Dr. Teitelbaum argues that even a small loss of pulmonary function may, in fact, be meaningful—“dismissing it would be like saying a small heart attack is irrelevant for most people”—and that doctors should screen for and precisely analyze any potential changes by performing pulmonary function tests before and after rib remodeling to see how patients’ lungs fare. “These things need to be known,” he says. Presently, however, such testing isn’t standard practice. None of the surgeons I spoke to who perform rib remodeling do these before-and-after pulmonary tests, maintaining that they’re unwarranted.

Overall, data is lacking. “Rib remodeling hasn’t been around that long, so there are few studies even looking at the techniques and results, let alone pulmonary function and the dynamics of breathing as it relates to the changes these operations make,” says Dr. Rubinstein. I did find one study from 2024 detailing a remodeling treatment for “winged ribs” (a medical condition where the ribs visibly and palpably protrude from the chest). Surgeons reduced the ribs from the front of the body (versus the lower back, as is customary) and conducted pulmonary tests on patients pre- and post-op. They recorded no significant changes in lung function six months after surgery. (With the approach for winged ribs, surgeons are working in “much closer proximity to the lungs” than they are during traditional rib remodeling,” Dr. Hadeed says.)

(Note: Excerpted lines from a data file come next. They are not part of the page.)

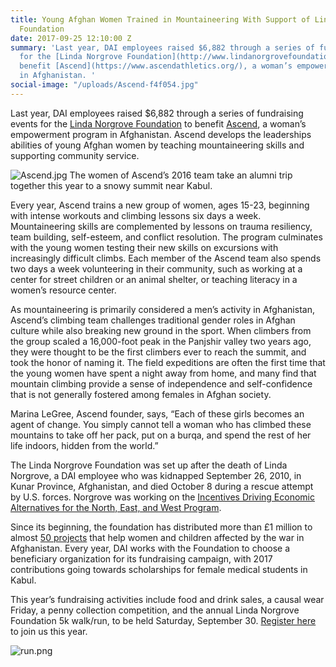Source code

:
 ```yaml
---
title: Young Afghan Women Trained in Mountaineering With Support of Linda Norgrove
  Foundation
date: 2017-09-25 12:10:00 Z
summary: 'Last year, DAI employees raised $6,882 through a series of fundraising events
  for the [Linda Norgrove Foundation](http://www.lindanorgrovefoundation.org/) to
  benefit [Ascend](https://www.ascendathletics.org/), a woman’s empowerment program
  in Afghanistan. '
social-image: "/uploads/Ascend-f4f054.jpg"
---
```


Last year, DAI employees raised $6,882 through a series of fundraising events for the [Linda Norgrove Foundation](http://www.lindanorgrovefoundation.org/) to benefit [Ascend](https://www.ascendathletics.org/), a woman’s empowerment program in Afghanistan. Ascend develops the leaderships abilities of young Afghan women by teaching mountaineering skills and supporting community service.

![Ascend.jpg](/uploads/Ascend.jpg) The women of Ascend’s 2016 team take an alumni trip together this year to a snowy summit near Kabul.
 
Every year, Ascend trains a new group of women, ages 15-23, beginning with intense workouts and climbing lessons six days a week. Mountaineering skills are complemented by lessons on trauma resiliency, team building, self-esteem, and conflict resolution. The program culminates with the young women testing their new skills on excursions with increasingly difficult climbs. Each member of the Ascend team also spends two days a week volunteering in their community, such as working at a center for street children or an animal shelter, or teaching literacy in a women’s resource center.
 
As mountaineering is primarily considered a men’s activity in Afghanistan, Ascend’s climbing team challenges traditional gender roles in Afghan culture while also breaking new ground in the sport. When climbers from the group scaled a 16,000-foot peak in the Panjshir valley two years ago, they were thought to be the first climbers ever to reach the summit, and took the honor of naming it. The field expeditions are often the first time that the young women have spent a night away from home, and many find that mountain climbing provide a sense of independence and self-confidence that is not generally fostered among females in Afghan society.
 
Marina LeGree, Ascend founder, says, “Each of these girls becomes an agent of change. You simply cannot tell a woman who has climbed these mountains to take off her pack, put on a burqa, and spend the rest of her life indoors, hidden from the world.”

The Linda Norgrove Foundation was set up after the death of Linda Norgrove, a DAI employee who was kidnapped September 26, 2010, in Kunar Province, Afghanistan, and died October 8 during a rescue attempt by U.S. forces. Norgrove was working on the [Incentives Driving Economic Alternatives for the North, East, and West Program](https://www.dai.com/our-work/projects/afghanistan-incentives-driving-economic-alternatives-north-east-and-west-idea-new).

Since its beginning, the foundation has distributed more than £1 million to almost [50 projects](http://www.lindanorgrovefoundation.org/site/projects) that help women and children affected by the war in Afghanistan. Every year, DAI works with the Foundation to choose a beneficiary organization for its fundraising campaign, with 2017 contributions going towards scholarships for female medical students in Kabul.

This year’s fundraising activities include food and drink sales, a causal wear Friday, a penny collection competition, and the annual Linda Norgrove Foundation 5k walk/run, to be held Saturday, September 30. [Register here](https://runsignup.com/Race/MD/SouthKensington/2016LindaNorgrove5K) to join us this year.

![run.png](/uploads/run.png)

While Dr. Rubinstein has concerns about rib remodeling, he doesn’t dismiss the procedure out of hand. “I think there’s a role for almost everything in the right circumstances—if the patient can be well informed of the risks and if the procedure can be done with a high enough level of safety and satisfaction,” he says. Looking ahead, he adds, “there may come a time in the not-so-distant future when this is just another procedure that we do.” The BBL seemed exotic 20 years ago, he reminds me, but today it’s performed routinely in ORs across the country.

Dr. Teitelbaum thinks the emergence of rib remodeling raises “an interesting moral question—should plastic surgeons do whatever a patient wants, however ludicrous? Is this any different than giant breast implants or overinflated lips?”

But then there’s this question: Who defines “ludicrous”?

For now, says Dr. Rubinstein, “I’m sitting back and waiting to see how rib remodeling pans out before I start offering it to my patients. I am one who thinks it’s a long run for a short slide.”